Exercise requirements >> Run through the records and, wherever a line holds the word "const", return that line.

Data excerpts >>
******

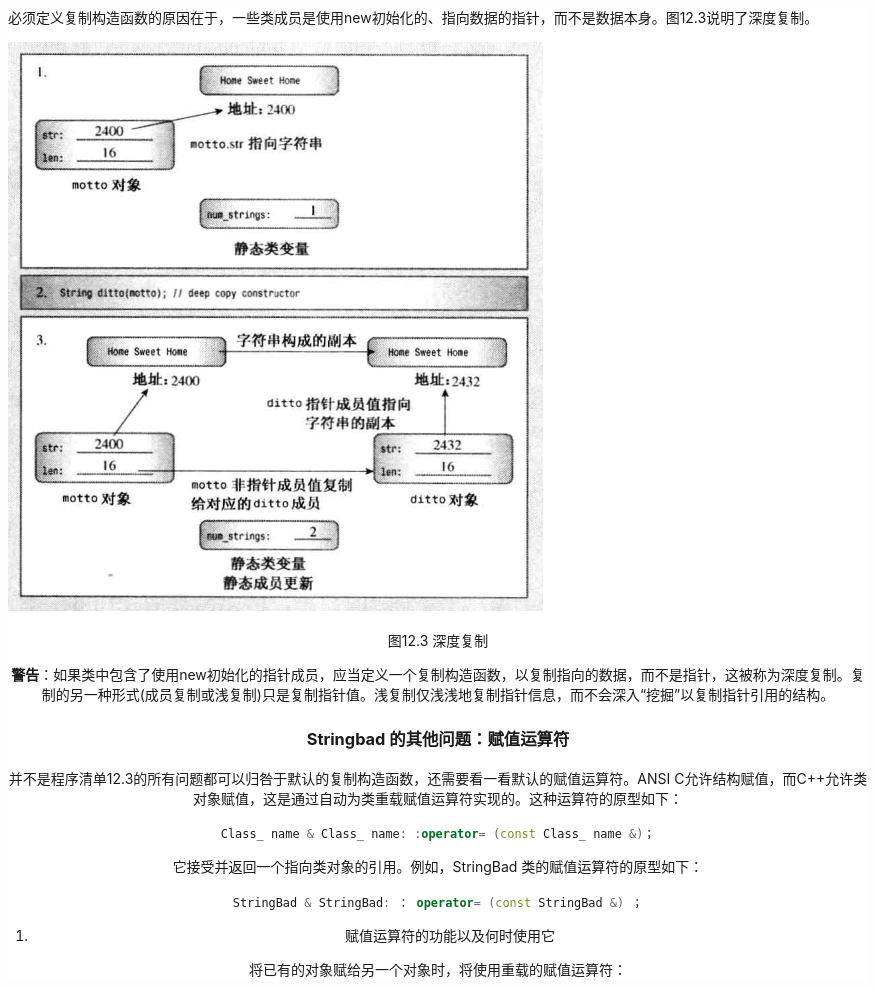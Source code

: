必须定义复制构造函数的原因在于，一些类成员是使用new初始化的、指向数据的指针，而不是数据本身。图12.3说明了深度复制。

![image-20220429211407925](./images/第12章-类和动态内存分配/image-20220429211407925.png)

<center>图12.3 深度复制

**警告**：如果类中包含了使用new初始化的指针成员，应当定义一个复制构造函数，以复制指向的数据，而不是指针，这被称为深度复制。复制的另一种形式(成员复制或浅复制)只是复制指针值。浅复制仅浅浅地复制指针信息，而不会深入“挖掘”以复制指针引用的结构。

### Stringbad 的其他问题：赋值运算符

并不是程序清单12.3的所有问题都可以归咎于默认的复制构造函数，还需要看一看默认的赋值运算符。ANSI C允许结构赋值，而C++允许类对象赋值，这是通过自动为类重载赋值运算符实现的。这种运算符的原型如下：

```c++
Class_ name & Class_ name: :operator= (const Class_ name &)；
```

它接受并返回一个指向类对象的引用。例如，StringBad 类的赋值运算符的原型如下：

```c++
StringBad & StringBad: ： operator= (const StringBad &) ；
```

1. 赋值运算符的功能以及何时使用它

将已有的对象赋给另一个对象时，将使用重载的赋值运算符：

******

Exercise response >>
Class_ name & Class_ name: :operator= (const Class_ name &)；
StringBad & StringBad: ： operator= (const StringBad &) ；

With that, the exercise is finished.